In Japanese Laid-open Patent Publication No. 9-283017, partition wall member 11 composed of low melting-point glass, filler, binder, solvent, or the like is coated on substrate 10 (FIG. 3A), and then mold 20 having recess portions formed therein is pressed against the substrate 10 coated with the partition wall member 11 to press-mold the partition wall member 11 in the recess portions of the mold 20 (FIG. 3B). After the mold 20 is separated, the partition wall member 11 is baked to form the partition walls on the substrate 10 (FIG. 3C). Further, As the other example, roll-shaped mold is used as the mold 20 and it is rolled on the substrate 10 coated with the partition wall member 11 to form partition wall-shaped partition wall member 11 on the substrate 10.
As to these methods using the mold, it is expected that the number of manufacturing steps is more reduced as compared wit the sandblast method, etc. and at least the shape of the partition wall member before the baking step can be obtained with the precision of the mold. However, industrial use of these methods has not yet been advanced at the present situation. That is, in practical use, the conventional methods using the molds have various disadvantages that much time is needed to cure the member filled in the mold, it is required to keep the substrate at high temperature while the substrate is brought into contact with the partition wall member and pressurized and it is impossible to perfectly separate the mold from the partition wall member, because the adhesion strength between the substrate and the partition wall portions cannot be sufficiently enhanced.
A display panel manufacturing method comprises: a step of sandwiching a plate-shaped partition wall-forming member between a mold having an inverted shape to partition walls and a counter (support) mold, and press-molding the partition wall-forming member to form a partition wall member comprising partition wall portions and a bottom insulating layer portion in close contact with the mold; and a step of transferring the partition wall member onto a display substrate.
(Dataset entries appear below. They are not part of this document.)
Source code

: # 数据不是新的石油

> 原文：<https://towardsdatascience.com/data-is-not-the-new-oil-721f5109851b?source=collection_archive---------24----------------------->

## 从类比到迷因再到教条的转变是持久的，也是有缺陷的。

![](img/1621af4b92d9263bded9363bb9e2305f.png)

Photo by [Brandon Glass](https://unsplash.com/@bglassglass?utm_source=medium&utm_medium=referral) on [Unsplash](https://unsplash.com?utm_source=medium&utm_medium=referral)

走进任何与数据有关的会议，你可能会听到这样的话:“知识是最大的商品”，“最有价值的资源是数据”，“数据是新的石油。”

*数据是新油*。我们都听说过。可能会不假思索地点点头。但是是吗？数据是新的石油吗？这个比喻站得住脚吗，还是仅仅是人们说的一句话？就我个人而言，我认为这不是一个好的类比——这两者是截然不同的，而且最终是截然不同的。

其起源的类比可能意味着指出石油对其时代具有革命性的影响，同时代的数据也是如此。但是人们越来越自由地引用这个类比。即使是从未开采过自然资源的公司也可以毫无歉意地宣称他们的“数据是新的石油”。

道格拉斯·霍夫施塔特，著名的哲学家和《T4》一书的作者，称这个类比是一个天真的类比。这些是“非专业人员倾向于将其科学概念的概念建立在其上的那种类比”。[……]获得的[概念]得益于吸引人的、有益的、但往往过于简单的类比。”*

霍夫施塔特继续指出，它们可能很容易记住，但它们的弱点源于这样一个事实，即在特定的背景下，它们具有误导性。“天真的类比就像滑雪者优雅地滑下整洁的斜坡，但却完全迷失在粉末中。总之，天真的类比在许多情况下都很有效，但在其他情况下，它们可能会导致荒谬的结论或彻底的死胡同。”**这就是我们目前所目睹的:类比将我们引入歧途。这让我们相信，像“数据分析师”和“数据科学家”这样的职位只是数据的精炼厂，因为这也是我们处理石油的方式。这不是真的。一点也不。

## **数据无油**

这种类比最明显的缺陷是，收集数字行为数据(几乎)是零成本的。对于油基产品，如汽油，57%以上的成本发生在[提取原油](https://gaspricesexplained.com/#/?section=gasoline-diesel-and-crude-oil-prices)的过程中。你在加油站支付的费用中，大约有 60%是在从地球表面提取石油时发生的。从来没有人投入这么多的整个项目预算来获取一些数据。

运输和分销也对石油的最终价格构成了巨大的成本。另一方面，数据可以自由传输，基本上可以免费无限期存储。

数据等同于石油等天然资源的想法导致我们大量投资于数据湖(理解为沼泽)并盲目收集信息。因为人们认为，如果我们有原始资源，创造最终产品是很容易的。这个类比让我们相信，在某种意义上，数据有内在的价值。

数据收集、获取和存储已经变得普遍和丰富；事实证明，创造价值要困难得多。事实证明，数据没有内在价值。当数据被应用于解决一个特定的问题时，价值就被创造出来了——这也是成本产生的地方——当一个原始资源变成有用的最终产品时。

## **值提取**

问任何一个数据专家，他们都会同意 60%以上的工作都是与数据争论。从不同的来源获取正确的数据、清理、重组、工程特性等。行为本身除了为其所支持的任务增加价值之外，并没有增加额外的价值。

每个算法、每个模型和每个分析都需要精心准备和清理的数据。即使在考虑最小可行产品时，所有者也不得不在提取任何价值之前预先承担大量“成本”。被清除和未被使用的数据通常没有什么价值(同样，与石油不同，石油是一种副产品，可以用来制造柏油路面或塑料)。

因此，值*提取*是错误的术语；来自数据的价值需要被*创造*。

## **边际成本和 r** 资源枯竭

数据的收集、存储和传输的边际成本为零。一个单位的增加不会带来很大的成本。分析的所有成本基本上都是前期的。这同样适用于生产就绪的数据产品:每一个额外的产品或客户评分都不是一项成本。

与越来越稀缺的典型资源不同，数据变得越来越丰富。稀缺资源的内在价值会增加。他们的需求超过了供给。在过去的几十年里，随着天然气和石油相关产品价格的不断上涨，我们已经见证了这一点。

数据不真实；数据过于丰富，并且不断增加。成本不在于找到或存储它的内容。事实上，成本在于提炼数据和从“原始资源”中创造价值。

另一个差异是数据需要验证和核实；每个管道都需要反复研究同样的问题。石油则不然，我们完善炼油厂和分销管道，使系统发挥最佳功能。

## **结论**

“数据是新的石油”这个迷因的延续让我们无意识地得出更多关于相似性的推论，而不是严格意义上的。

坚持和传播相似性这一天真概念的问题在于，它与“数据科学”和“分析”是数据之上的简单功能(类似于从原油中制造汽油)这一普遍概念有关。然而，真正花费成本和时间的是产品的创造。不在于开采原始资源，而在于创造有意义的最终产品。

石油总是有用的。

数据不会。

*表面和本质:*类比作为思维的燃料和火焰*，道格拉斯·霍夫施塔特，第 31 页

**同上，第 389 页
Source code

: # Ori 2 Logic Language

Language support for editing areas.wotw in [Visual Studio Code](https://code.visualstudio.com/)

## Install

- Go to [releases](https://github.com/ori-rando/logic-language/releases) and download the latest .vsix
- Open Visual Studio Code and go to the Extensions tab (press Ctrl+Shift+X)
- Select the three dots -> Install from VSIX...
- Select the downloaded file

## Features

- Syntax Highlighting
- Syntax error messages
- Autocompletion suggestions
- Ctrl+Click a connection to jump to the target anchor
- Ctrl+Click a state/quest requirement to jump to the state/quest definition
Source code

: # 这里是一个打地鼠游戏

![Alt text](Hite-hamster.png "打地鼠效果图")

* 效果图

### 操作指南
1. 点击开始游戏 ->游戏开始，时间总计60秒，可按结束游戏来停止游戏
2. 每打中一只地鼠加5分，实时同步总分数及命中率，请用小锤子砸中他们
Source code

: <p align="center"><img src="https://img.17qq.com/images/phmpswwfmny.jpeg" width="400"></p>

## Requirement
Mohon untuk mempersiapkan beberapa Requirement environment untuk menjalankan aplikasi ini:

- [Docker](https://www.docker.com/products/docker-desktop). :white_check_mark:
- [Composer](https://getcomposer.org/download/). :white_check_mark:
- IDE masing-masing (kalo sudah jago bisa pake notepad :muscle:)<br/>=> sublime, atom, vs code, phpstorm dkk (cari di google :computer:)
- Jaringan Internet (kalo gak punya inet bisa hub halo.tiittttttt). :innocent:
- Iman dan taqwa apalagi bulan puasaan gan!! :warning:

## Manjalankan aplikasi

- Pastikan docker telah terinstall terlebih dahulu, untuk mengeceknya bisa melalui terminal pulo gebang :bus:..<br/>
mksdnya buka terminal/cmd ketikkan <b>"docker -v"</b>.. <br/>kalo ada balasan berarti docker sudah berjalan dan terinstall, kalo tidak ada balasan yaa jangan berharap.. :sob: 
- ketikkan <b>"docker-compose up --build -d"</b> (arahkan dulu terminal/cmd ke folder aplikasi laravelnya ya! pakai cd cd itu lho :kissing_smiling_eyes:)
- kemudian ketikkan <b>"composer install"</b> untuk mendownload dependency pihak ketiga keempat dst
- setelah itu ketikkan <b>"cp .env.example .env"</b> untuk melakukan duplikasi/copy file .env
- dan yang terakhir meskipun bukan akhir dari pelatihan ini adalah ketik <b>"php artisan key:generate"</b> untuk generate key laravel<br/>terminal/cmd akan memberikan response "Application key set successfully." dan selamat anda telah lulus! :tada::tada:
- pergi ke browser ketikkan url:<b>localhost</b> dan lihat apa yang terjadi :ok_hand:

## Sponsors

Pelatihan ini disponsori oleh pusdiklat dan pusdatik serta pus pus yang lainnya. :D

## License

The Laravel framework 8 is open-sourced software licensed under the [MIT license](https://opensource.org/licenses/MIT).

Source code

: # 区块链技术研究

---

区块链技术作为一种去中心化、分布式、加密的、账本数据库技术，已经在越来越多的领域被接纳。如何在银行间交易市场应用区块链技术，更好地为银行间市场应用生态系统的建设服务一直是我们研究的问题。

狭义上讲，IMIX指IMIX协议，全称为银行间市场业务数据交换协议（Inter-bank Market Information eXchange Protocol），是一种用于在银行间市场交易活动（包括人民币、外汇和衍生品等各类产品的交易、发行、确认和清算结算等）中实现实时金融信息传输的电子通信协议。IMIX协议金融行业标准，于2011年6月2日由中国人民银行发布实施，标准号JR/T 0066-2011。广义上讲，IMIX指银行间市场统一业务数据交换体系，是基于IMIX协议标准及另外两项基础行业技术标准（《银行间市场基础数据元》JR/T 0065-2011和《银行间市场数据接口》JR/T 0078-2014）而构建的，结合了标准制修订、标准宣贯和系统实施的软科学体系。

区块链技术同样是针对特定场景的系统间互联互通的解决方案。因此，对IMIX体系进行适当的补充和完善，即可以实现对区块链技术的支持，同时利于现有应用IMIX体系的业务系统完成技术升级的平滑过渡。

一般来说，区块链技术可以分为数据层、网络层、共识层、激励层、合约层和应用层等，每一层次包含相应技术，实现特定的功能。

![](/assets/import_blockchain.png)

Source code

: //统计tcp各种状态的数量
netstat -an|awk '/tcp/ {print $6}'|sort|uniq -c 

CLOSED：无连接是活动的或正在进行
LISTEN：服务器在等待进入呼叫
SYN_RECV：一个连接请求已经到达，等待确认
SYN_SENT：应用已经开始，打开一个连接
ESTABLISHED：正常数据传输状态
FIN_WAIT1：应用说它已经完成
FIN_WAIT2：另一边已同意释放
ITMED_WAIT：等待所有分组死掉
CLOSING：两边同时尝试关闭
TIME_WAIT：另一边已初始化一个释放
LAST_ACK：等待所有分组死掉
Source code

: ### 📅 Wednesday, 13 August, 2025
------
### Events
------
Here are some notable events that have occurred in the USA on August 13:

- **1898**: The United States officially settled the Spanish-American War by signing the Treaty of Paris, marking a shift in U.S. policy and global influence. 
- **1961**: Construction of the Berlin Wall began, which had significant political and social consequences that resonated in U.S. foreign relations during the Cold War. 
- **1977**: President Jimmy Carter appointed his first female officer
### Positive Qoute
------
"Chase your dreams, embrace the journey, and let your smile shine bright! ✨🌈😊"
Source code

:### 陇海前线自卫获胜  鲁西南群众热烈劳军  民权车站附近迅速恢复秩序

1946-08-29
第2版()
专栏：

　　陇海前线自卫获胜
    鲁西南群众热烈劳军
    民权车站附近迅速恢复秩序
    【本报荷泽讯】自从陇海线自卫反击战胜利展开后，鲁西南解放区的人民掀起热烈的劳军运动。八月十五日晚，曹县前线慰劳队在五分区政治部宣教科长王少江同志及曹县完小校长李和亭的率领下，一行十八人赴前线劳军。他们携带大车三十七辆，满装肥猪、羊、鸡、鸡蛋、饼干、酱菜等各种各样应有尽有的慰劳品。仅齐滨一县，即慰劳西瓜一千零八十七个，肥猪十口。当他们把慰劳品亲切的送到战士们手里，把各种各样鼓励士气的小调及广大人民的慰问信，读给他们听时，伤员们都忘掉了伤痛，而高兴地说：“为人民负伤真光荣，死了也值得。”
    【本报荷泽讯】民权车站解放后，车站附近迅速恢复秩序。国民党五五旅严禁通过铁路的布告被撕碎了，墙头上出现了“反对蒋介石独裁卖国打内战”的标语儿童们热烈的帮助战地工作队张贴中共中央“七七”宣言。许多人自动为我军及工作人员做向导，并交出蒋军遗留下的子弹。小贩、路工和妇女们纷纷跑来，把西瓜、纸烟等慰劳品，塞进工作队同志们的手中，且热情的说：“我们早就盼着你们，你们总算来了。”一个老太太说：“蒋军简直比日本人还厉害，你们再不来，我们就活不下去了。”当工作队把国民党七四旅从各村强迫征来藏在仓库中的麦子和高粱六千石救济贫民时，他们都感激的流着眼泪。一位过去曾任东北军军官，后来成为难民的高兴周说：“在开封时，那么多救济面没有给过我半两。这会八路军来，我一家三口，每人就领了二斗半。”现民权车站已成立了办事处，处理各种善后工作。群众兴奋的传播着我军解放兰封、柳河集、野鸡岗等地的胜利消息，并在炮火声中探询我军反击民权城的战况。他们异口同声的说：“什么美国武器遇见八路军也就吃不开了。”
A display device according to the present invention is manufactured by the display panel manufacturing method of the present invention.
The present invention is suitably applied to an AC discharge type plasma display device, however, it may be applied to various display devices using other partition walls. For example, it may be applied to display devices such as FED (Field Emission Display) for emitting electrons from a cold cathode electrode source to excite phosphor, PALC (Plasma address Liquid Crystal Display) for controlling liquid crystal by using a plasma switch, VFD (Vacuum Fluorescent Display) for exciting phosphor by using low-speed electron beams, or the like. Further, the present invention is not limited to the AC discharge type plasma display, but it may be applied to a DC (Direct Current) discharge type plasma display. In the case of the AC discharge type plasma display, the electrodes are covered by the bottom insulating layer. However, in the case of such a display device that the electrodes and the phosphor are exposed to the space, the electrodes and the phosphor may be formed on the bottom insulating layer.